* **Action item**: Check every line below for the word "stap" and give only the number of lines where it appears.

* **Material for this task**:
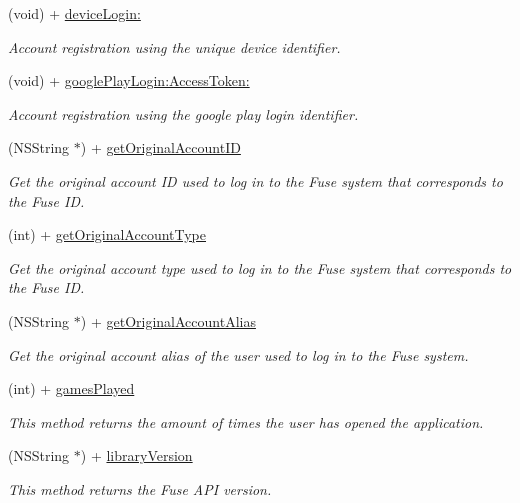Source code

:\begin{DoxyCompactItemize}
(void) + \hyperlink{interface_fuse_a_p_i_ae3a27f858739fee7ad6483a909206943}{device\+Login\+:}
\begin{DoxyCompactList}\small\item\em Account registration using the unique device identifier. \end{DoxyCompactList}\item 
(void) + \hyperlink{interface_fuse_a_p_i_a826545aa45a550cbc10cc98137ee5898}{google\+Play\+Login\+:\+Access\+Token\+:}
\begin{DoxyCompactList}\small\item\em Account registration using the google play login identifier. \end{DoxyCompactList}\item 
(N\+S\+String $\ast$) + \hyperlink{interface_fuse_a_p_i_a49b43f13a0efee7d2af60197d0ae341c}{get\+Original\+Account\+I\+D}
\begin{DoxyCompactList}\small\item\em Get the original account I\+D used to log in to the Fuse system that corresponds to the Fuse I\+D. \end{DoxyCompactList}\item 
(int) + \hyperlink{interface_fuse_a_p_i_a0571f2d960109dc9bff59c6575bf2534}{get\+Original\+Account\+Type}
\begin{DoxyCompactList}\small\item\em Get the original account type used to log in to the Fuse system that corresponds to the Fuse I\+D. \end{DoxyCompactList}\item 
(N\+S\+String $\ast$) + \hyperlink{interface_fuse_a_p_i_ab49bb189bd1ebaf871f24a7c4e4b5290}{get\+Original\+Account\+Alias}
\begin{DoxyCompactList}\small\item\em Get the original account alias of the user used to log in to the Fuse system. \end{DoxyCompactList}\item 
(int) + \hyperlink{interface_fuse_a_p_i_afb8604dccdbf7c0b507074a649b75da9}{games\+Played}
\begin{DoxyCompactList}\small\item\em This method returns the amount of times the user has opened the application. \end{DoxyCompactList}\item 
(N\+S\+String $\ast$) + \hyperlink{interface_fuse_a_p_i_a56f5fc3ba2e03d3dbe9d681b3500108a}{library\+Version}
\begin{DoxyCompactList}\small\item\em This method returns the Fuse A\+P\+I version. \end{DoxyCompactList}\item 

\end{DoxyCompactItemize}

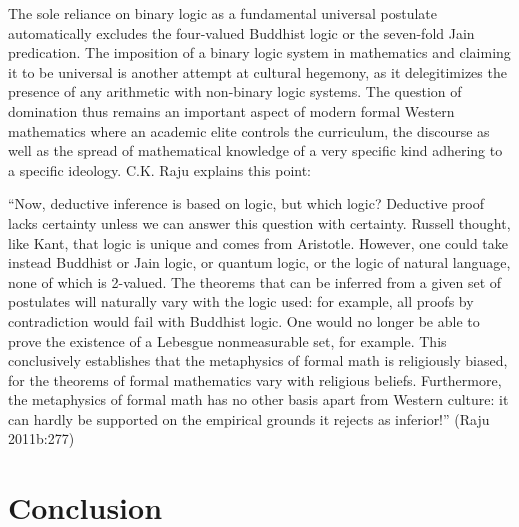 The sole reliance on binary logic as a fundamental universal postulate automatically excludes the four-valued Buddhist logic or the seven-fold Jain predication. The imposition of a binary logic system in mathematics and claiming it to be universal is another attempt at cultural hegemony, as it delegitimizes the presence of any arithmetic with non-binary logic systems. The question of domination thus remains an important aspect of modern formal Western mathematics where an academic elite controls the curriculum, the discourse as well as the spread of mathematical knowledge of a very specific kind adhering to a specific ideology. C.K. Raju explains this point: 
\begin{myquote}
``Now, deductive inference is based on logic, but which logic? Deductive proof lacks certainty unless we can answer this question with certainty. Russell thought, like Kant, that logic is unique and comes from Aristotle. However, one could take instead Buddhist or Jain logic, or quantum logic, or the logic of natural language, none of which is 2-valued. The theorems that can be inferred from a given set of postulates will naturally vary with the logic used: for example, all proofs by contradiction would fail with Buddhist logic. One would no longer be able to prove the existence of a Lebesgue nonmeasurable set, for example. This conclusively establishes that the metaphysics of formal math is religiously biased, for the theorems of formal mathematics vary with religious beliefs. Furthermore, the metaphysics of formal math has no other basis apart from Western culture: it can hardly be supported on the empirical grounds it rejects as inferior!''
\hfill (Raju 2011b:277)
\end{myquote}

\medskip

\section*{Conclusion}

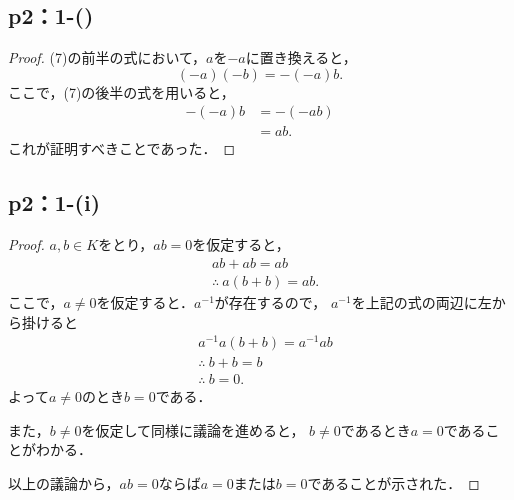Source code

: \documentclass[a4paper,10pt,fleqn]{ltjsarticle}
\begin{document}
\subsection*{p2：1-()}

\begin{leftbar}
    \begin{proof}
        (7)の前半の式において，$a$を$-a$に置き換えると，
        \[
            (-a)(-b) = -(-a)b.
        \]
        ここで，(7)の後半の式を用いると，
        \begin{align*}
            -(-a)b & = -(-ab) \\
                   & = ab.
        \end{align*}
        これが証明すべきことであった．
    \end{proof}
\end{leftbar}


\subsection*{p2：1-(i)}

\begin{leftbar}
    \begin{proof}
        $ a, b \in K$をとり，$ab =0$を仮定すると，
        \begin{align*}
             & ab + ab = ab            \\
             & \therefore ~ a(b+b)=ab.
        \end{align*}
        ここで，$a \ne 0$を仮定すると．$a^{-1}$が存在するので，
        $a^{-1}$を上記の式の両辺に左から掛けると
        \begin{align*}
             & a^{-1}a(b+b)=a^{-1}ab \\
             & \therefore ~ b+b=b    \\
             & \therefore ~ b=0.
        \end{align*}
        よって$a \ne 0$のとき$b=0$である．

        また，$b \ne 0$を仮定して同様に議論を進めると，
        $b \ne 0$であるとき$ a=0$であることがわかる．

        以上の議論から，$ab=0$ならば$a=0$または$b=0$であることが示された．
    \end{proof}
\end{leftbar}
\end{document}
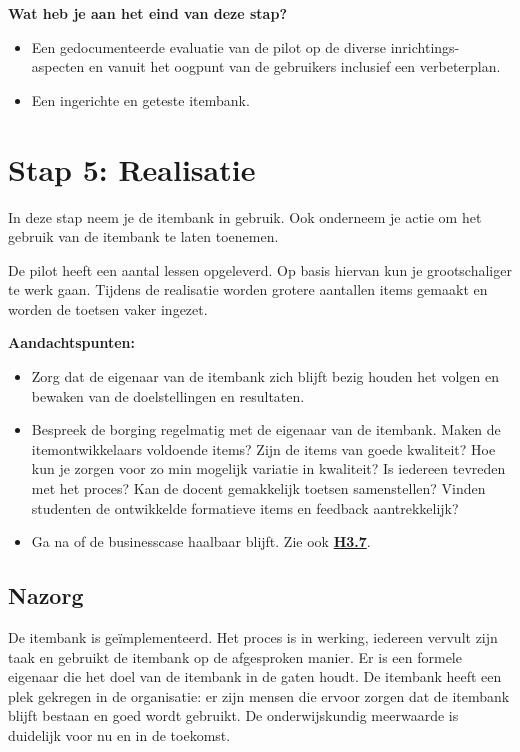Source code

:\documentclass[
]{book}
\providecommand{\tightlist}{%
  \setlength{\itemsep}{0pt}\setlength{\parskip}{0pt}}
\begin{document}
\textbf{Wat heb je aan het eind van deze stap?}

\begin{itemize}
\tightlist
\item
  Een gedocumenteerde evaluatie van de pilot op de diverse inrichtings- aspecten en vanuit het oogpunt van de gebruikers inclusief een verbeterplan.
\item
  Een ingerichte en geteste itembank.
\end{itemize}

\hypertarget{stap-5-realisatie}{%
\section{Stap 5: Realisatie}\label{stap-5-realisatie}}

In deze stap neem je de itembank in gebruik. Ook onderneem je actie om het gebruik van de itembank te laten toenemen.

De pilot heeft een aantal lessen opgeleverd. Op basis hiervan kun je grootschaliger te werk gaan. Tijdens de realisatie worden grotere aantallen items gemaakt en worden de toetsen vaker ingezet.

\textbf{Aandachtspunten:}

\begin{itemize}
\tightlist
\item
  Zorg dat de eigenaar van de itembank zich blijft bezig houden het volgen en bewaken van de doelstellingen en resultaten.
\item
  Bespreek de borging regelmatig met de eigenaar van de itembank. Maken de itemontwikkelaars voldoende items? Zijn de items van goede kwaliteit? Hoe kun je zorgen voor zo min mogelijk variatie in kwaliteit? Is iedereen tevreden met het proces? Kan de docent gemakkelijk toetsen samenstellen? Vinden studenten de ontwikkelde formatieve items en feedback aantrekkelijk?
\item
  Ga na of de businesscase haalbaar blijft. Zie ook \textbf{\protect\hyperlink{didactiek-kwaliteit-van-items}{H3.7}}.
\end{itemize}

\hypertarget{nazorg}{%
\subsection{Nazorg}\label{nazorg}}

De itembank is geïmplementeerd. Het proces is in werking, iedereen vervult zijn taak en gebruikt de itembank op de afgesproken manier. Er is een formele eigenaar die het doel van de itembank in de gaten houdt. De itembank heeft een plek gekregen in de organisatie: er zijn mensen die ervoor zorgen dat de itembank blijft bestaan en goed wordt gebruikt. De onderwijskundig meerwaarde is duidelijk voor nu en in de toekomst.
\end{document}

* **Solution below**: 4